Robert Zajonc’s Theory of Affective Primacy

Cognition and emotion. These two concepts have often been considered separately, although most people often think of them as related aspects: emotion results from the evaluation of cognitively processed information.

But it is also possible that emotional reactions are spontaneous and it is only after the emotion that information processing allows us to make sense of these reactions. Many authors have defended one position or another, and several models and theories have been developed. One of them is Robert Zajonc’s theory of emotional primacy..

Brief preamble: a generic definition of emotion

To understand Robert Zajonc’s theory of affective primacy, it may be useful to briefly review the concept of emotion.

Defining the concept of emotion is really complex, as it is easy to confuse with other terms and has many nuances to consider. Generally speaking, emotion can be defined as this type of affection or mental state of short duration and related to the stimulation that generates it which prepares us for certain types of action and allows us to adapt to the mig.

They can be considered as subjective reactions, of physiological origin and oriented towards a concrete goal still unconscious., Which allow us to mobilize the energies of our body in order to respond to external or internal phenomena and to express our feelings.

This concept has been explored by several authors and there has sometimes been speculation about the relationship between emotion and cognition. Some authors have considered that the first precedes the second, as expressed by Zajonc’s theory of affective primacy.

Zajonc’s emotional primacy theory: a controversial position

Zajonc’s theory of affective primacy proposes, in exchange for most theories, that emotion and cognition are two independent processes. In fact, the theory proposes that the affective reaction to a stimulus or emotion occurs and precedes the cognitive reaction or cognitive processing. Even, these emotions can appear without any cognitive processing.

Zajonc relies on the presence of differentiated structures that support emotional and cognitive processes, such as the limbic system and the basal ganglia and the frontal cortex.

This theory offers different aspects that support part of his theoretical model and the author even offers situations in which it is obvious that emotion arises before information can be cognitively processed.

Aspects that support this theory

Zajonc’s affective primacy theory is supported by various arguments, which reflect that it is true that emotion precedes cognition in some cases.

First, one of the points at which we can consider how emotion can precede cognition is observed in our own developmental process. When we are babies we are still unable to perform cognitive processing that allows us to interpret situations, however emotional reactions such as fear, anxiety or satisfaction have been shown.

Additionally, while cognition develops slowly throughout development, core emotions are activated early on, largely resulting in innate and inherited from our ancestors.

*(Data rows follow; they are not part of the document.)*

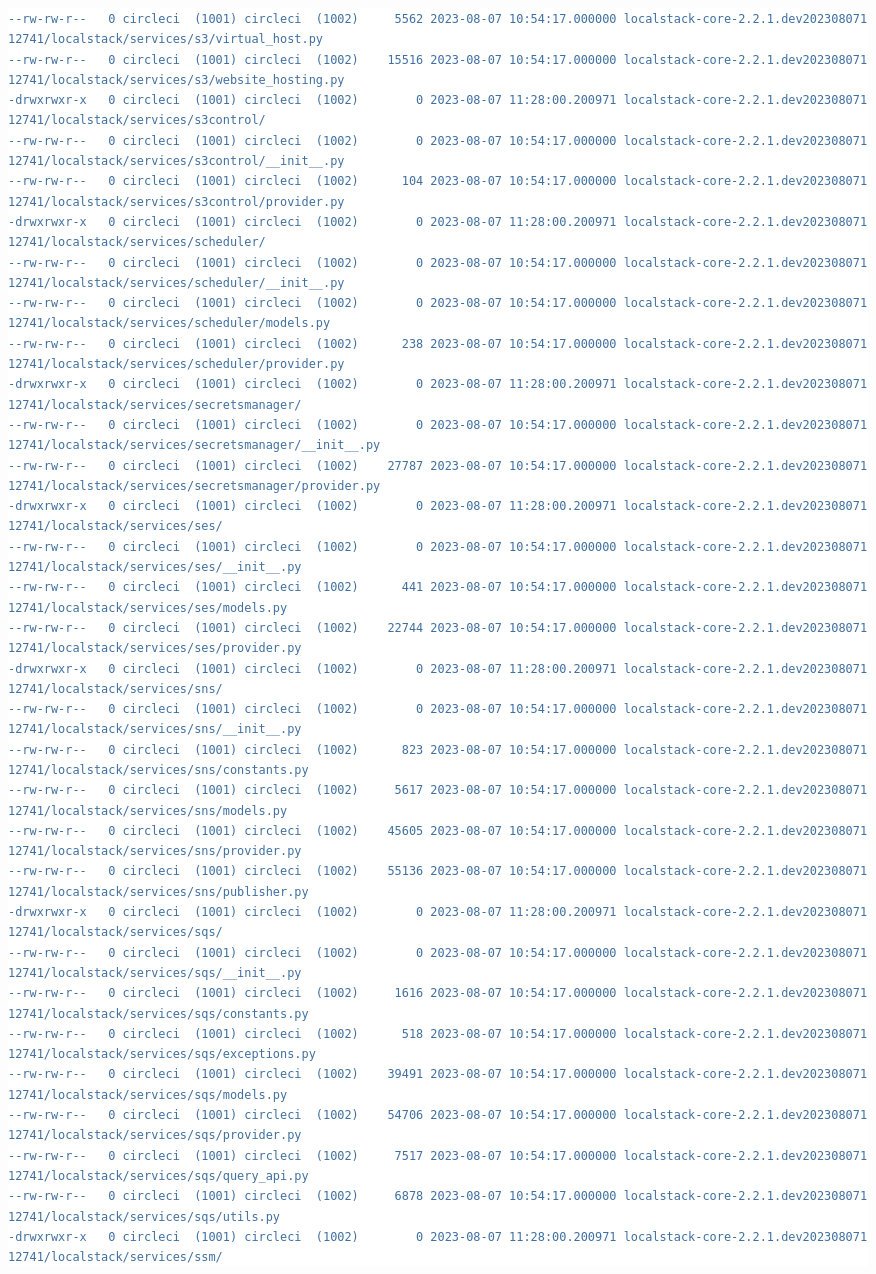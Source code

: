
 ```diff
--rw-rw-r--   0 circleci  (1001) circleci  (1002)     5562 2023-08-07 10:54:17.000000 localstack-core-2.2.1.dev20230807112741/localstack/services/s3/virtual_host.py
--rw-rw-r--   0 circleci  (1001) circleci  (1002)    15516 2023-08-07 10:54:17.000000 localstack-core-2.2.1.dev20230807112741/localstack/services/s3/website_hosting.py
-drwxrwxr-x   0 circleci  (1001) circleci  (1002)        0 2023-08-07 11:28:00.200971 localstack-core-2.2.1.dev20230807112741/localstack/services/s3control/
--rw-rw-r--   0 circleci  (1001) circleci  (1002)        0 2023-08-07 10:54:17.000000 localstack-core-2.2.1.dev20230807112741/localstack/services/s3control/__init__.py
--rw-rw-r--   0 circleci  (1001) circleci  (1002)      104 2023-08-07 10:54:17.000000 localstack-core-2.2.1.dev20230807112741/localstack/services/s3control/provider.py
-drwxrwxr-x   0 circleci  (1001) circleci  (1002)        0 2023-08-07 11:28:00.200971 localstack-core-2.2.1.dev20230807112741/localstack/services/scheduler/
--rw-rw-r--   0 circleci  (1001) circleci  (1002)        0 2023-08-07 10:54:17.000000 localstack-core-2.2.1.dev20230807112741/localstack/services/scheduler/__init__.py
--rw-rw-r--   0 circleci  (1001) circleci  (1002)        0 2023-08-07 10:54:17.000000 localstack-core-2.2.1.dev20230807112741/localstack/services/scheduler/models.py
--rw-rw-r--   0 circleci  (1001) circleci  (1002)      238 2023-08-07 10:54:17.000000 localstack-core-2.2.1.dev20230807112741/localstack/services/scheduler/provider.py
-drwxrwxr-x   0 circleci  (1001) circleci  (1002)        0 2023-08-07 11:28:00.200971 localstack-core-2.2.1.dev20230807112741/localstack/services/secretsmanager/
--rw-rw-r--   0 circleci  (1001) circleci  (1002)        0 2023-08-07 10:54:17.000000 localstack-core-2.2.1.dev20230807112741/localstack/services/secretsmanager/__init__.py
--rw-rw-r--   0 circleci  (1001) circleci  (1002)    27787 2023-08-07 10:54:17.000000 localstack-core-2.2.1.dev20230807112741/localstack/services/secretsmanager/provider.py
-drwxrwxr-x   0 circleci  (1001) circleci  (1002)        0 2023-08-07 11:28:00.200971 localstack-core-2.2.1.dev20230807112741/localstack/services/ses/
--rw-rw-r--   0 circleci  (1001) circleci  (1002)        0 2023-08-07 10:54:17.000000 localstack-core-2.2.1.dev20230807112741/localstack/services/ses/__init__.py
--rw-rw-r--   0 circleci  (1001) circleci  (1002)      441 2023-08-07 10:54:17.000000 localstack-core-2.2.1.dev20230807112741/localstack/services/ses/models.py
--rw-rw-r--   0 circleci  (1001) circleci  (1002)    22744 2023-08-07 10:54:17.000000 localstack-core-2.2.1.dev20230807112741/localstack/services/ses/provider.py
-drwxrwxr-x   0 circleci  (1001) circleci  (1002)        0 2023-08-07 11:28:00.200971 localstack-core-2.2.1.dev20230807112741/localstack/services/sns/
--rw-rw-r--   0 circleci  (1001) circleci  (1002)        0 2023-08-07 10:54:17.000000 localstack-core-2.2.1.dev20230807112741/localstack/services/sns/__init__.py
--rw-rw-r--   0 circleci  (1001) circleci  (1002)      823 2023-08-07 10:54:17.000000 localstack-core-2.2.1.dev20230807112741/localstack/services/sns/constants.py
--rw-rw-r--   0 circleci  (1001) circleci  (1002)     5617 2023-08-07 10:54:17.000000 localstack-core-2.2.1.dev20230807112741/localstack/services/sns/models.py
--rw-rw-r--   0 circleci  (1001) circleci  (1002)    45605 2023-08-07 10:54:17.000000 localstack-core-2.2.1.dev20230807112741/localstack/services/sns/provider.py
--rw-rw-r--   0 circleci  (1001) circleci  (1002)    55136 2023-08-07 10:54:17.000000 localstack-core-2.2.1.dev20230807112741/localstack/services/sns/publisher.py
-drwxrwxr-x   0 circleci  (1001) circleci  (1002)        0 2023-08-07 11:28:00.200971 localstack-core-2.2.1.dev20230807112741/localstack/services/sqs/
--rw-rw-r--   0 circleci  (1001) circleci  (1002)        0 2023-08-07 10:54:17.000000 localstack-core-2.2.1.dev20230807112741/localstack/services/sqs/__init__.py
--rw-rw-r--   0 circleci  (1001) circleci  (1002)     1616 2023-08-07 10:54:17.000000 localstack-core-2.2.1.dev20230807112741/localstack/services/sqs/constants.py
--rw-rw-r--   0 circleci  (1001) circleci  (1002)      518 2023-08-07 10:54:17.000000 localstack-core-2.2.1.dev20230807112741/localstack/services/sqs/exceptions.py
--rw-rw-r--   0 circleci  (1001) circleci  (1002)    39491 2023-08-07 10:54:17.000000 localstack-core-2.2.1.dev20230807112741/localstack/services/sqs/models.py
--rw-rw-r--   0 circleci  (1001) circleci  (1002)    54706 2023-08-07 10:54:17.000000 localstack-core-2.2.1.dev20230807112741/localstack/services/sqs/provider.py
--rw-rw-r--   0 circleci  (1001) circleci  (1002)     7517 2023-08-07 10:54:17.000000 localstack-core-2.2.1.dev20230807112741/localstack/services/sqs/query_api.py
--rw-rw-r--   0 circleci  (1001) circleci  (1002)     6878 2023-08-07 10:54:17.000000 localstack-core-2.2.1.dev20230807112741/localstack/services/sqs/utils.py
-drwxrwxr-x   0 circleci  (1001) circleci  (1002)        0 2023-08-07 11:28:00.200971 localstack-core-2.2.1.dev20230807112741/localstack/services/ssm/
```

Another point on which the theory of affective primacy is based is the fact that the emotional reaction to an event occurs faster than the period of time, we need to process it cognitively. If, for example, we experience physical pain, our physical and emotional reactions will be immediate.

Brain and emotion

Based on biological arguments, Zajonc points out that there are specialized brain structures in emotional processing and cognitive processing., Resulting in subcortical structures mainly related to the emotional and cortical to the cognitive.

Likewise, emotions can be generated from artificial methods without altering the subject’s cognition (as with psychotropic drugs related to mood disorders).

The fact that we cannot verbalize our affective states or why we have them is another point that defends the proposition of the theory of affective primacy: if we cannot explain it, it is because we have not. not cognitively processed these sensations and why they are there.

It also highlights the fact that we can change the way we think without it changing our feelings and emotions and vice versa. In other words, that is to say i can change my way of thinking and i want to change how i feel about it, but no success. Likewise, I can feel a certain way with a specific subject even though cognitively we assess it in a way that is at odds with our emotion.

current consideration

If globally today they tend to have a more cognitive vision and in which we consider that there is a bidirectional relationship between cognition and emotion, the truth is that certain aspects of Zajonc’s primacy theory have been observed and taken into account.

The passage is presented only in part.